*Problem statement*
A precise reproduction of every record below is needed, minus the pictures.

*Records for the exercise*
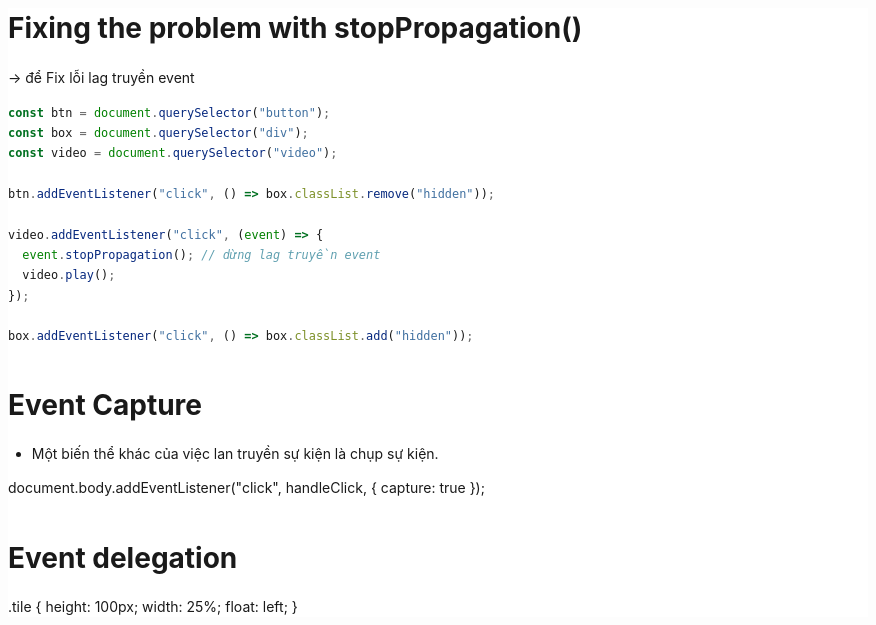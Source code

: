 # Fixing the problem with stopPropagation()
-> để Fix lỗi lag truyền event
```javascript
const btn = document.querySelector("button");
const box = document.querySelector("div");
const video = document.querySelector("video");

btn.addEventListener("click", () => box.classList.remove("hidden"));

video.addEventListener("click", (event) => {
  event.stopPropagation(); // dừng lag truyền event
  video.play();
});

box.addEventListener("click", () => box.classList.add("hidden"));

```
# Event Capture
- Một biến thể khác của việc lan truyền sự kiện là chụp sự kiện.

document.body.addEventListener("click", handleClick, { capture: true });


# Event delegation
<div id="container">
  <div class="tile"></div>
  <div class="tile"></div>
  <div class="tile"></div>
  <div class="tile"></div>
  <div class="tile"></div>
  <div class="tile"></div>
  <div class="tile"></div>
  <div class="tile"></div>
  <div class="tile"></div>
  <div class="tile"></div>
  <div class="tile"></div>
  <div class="tile"></div>
  <div class="tile"></div>
  <div class="tile"></div>
  <div class="tile"></div>
  <div class="tile"></div>
</div>

.tile {
  height: 100px;
  width: 25%;
  float: left;
}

*Final answer*
Source code

: # Fixing the problem with stopPropagation()
-> để Fix lỗi lag truyền event
```javascript
const btn = document.querySelector("button");
const box = document.querySelector("div");
const video = document.querySelector("video");

btn.addEventListener("click", () => box.classList.remove("hidden"));

video.addEventListener("click", (event) => {
  event.stopPropagation(); // dừng lag truyền event
  video.play();
});

box.addEventListener("click", () => box.classList.add("hidden"));

```
# Event Capture
- Một biến thể khác của việc lan truyền sự kiện là chụp sự kiện.

document.body.addEventListener("click", handleClick, { capture: true });


# Event delegation
<div id="container">
  <div class="tile"></div>
  <div class="tile"></div>
  <div class="tile"></div>
  <div class="tile"></div>
  <div class="tile"></div>
  <div class="tile"></div>
  <div class="tile"></div>
  <div class="tile"></div>
  <div class="tile"></div>
  <div class="tile"></div>
  <div class="tile"></div>
  <div class="tile"></div>
  <div class="tile"></div>
  <div class="tile"></div>
  <div class="tile"></div>
  <div class="tile"></div>
</div>

.tile {
  height: 100px;
  width: 25%;
  float: left;
}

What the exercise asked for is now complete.